Prep work on the facility started in May. Implosion of the buildings is targeted for late December when campus activity is reduced between the fall and spring semesters. Demolition cleanup and site restoration are anticipated to extend through July 2018.
Delays in building preparation could shift the implosion until after the end of the spring semester in May 2018. In that event, project completion extends to fall 2018.
“Due to safety concerns, the best time to complete demolition is when there is reduced student, faculty and staff activity on campus,” said Sue Gildersleeve, director of housing. “Our goal is to complete that process later this year during the semester break. However, we will wait if there are unforeseen conditions or delays in the preparation process.”
Cather and Pound halls are located along North 17th Street, with the two-story dining facility in the middle, connecting the two towers. The Board of Regents unanimously approved a $7.3 million funding request for the demolition on Nov. 18, 2016.

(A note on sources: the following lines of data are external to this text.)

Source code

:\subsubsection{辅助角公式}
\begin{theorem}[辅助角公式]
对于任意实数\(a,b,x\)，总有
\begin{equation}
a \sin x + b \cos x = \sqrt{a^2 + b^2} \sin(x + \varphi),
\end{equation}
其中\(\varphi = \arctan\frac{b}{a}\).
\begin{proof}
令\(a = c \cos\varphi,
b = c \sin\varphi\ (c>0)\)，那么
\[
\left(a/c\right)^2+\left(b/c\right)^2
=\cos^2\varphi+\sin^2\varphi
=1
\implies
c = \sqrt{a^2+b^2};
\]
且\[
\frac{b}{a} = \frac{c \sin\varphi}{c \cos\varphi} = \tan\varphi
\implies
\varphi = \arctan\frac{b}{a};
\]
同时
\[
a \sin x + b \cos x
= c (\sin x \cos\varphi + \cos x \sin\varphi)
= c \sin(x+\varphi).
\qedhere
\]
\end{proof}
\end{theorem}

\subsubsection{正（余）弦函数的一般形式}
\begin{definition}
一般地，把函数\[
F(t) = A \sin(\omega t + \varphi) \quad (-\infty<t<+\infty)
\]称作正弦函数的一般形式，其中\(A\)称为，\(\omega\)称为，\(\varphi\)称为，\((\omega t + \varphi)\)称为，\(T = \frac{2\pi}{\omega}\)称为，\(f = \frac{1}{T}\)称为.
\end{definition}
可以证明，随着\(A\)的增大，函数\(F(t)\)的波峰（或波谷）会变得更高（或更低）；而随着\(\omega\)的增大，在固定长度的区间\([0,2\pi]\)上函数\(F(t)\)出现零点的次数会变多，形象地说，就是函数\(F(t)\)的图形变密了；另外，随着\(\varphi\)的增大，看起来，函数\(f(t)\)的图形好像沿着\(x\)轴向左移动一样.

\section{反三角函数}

In 2010, an independent study of Cather and Pound identified life safety, building code and exterior façade deficiencies, and that renovation of the buildings was not recommended due to extremely high cost.
Both towers were scheduled to be taken off line in 2013, but remained open to accommodate larger-than-expected demand for on-campus housing. Cather Hall closed in 2014 and Pound Hall remained in service through the 2016-17 academic year.
While demand for on-campus housing remains strong, the need for the aging towers has been reduced since 2013 with the addition of two suite-style halls, University Suites and Eastside Suites, and the opening of the new Willa Cather Dining Center this summer.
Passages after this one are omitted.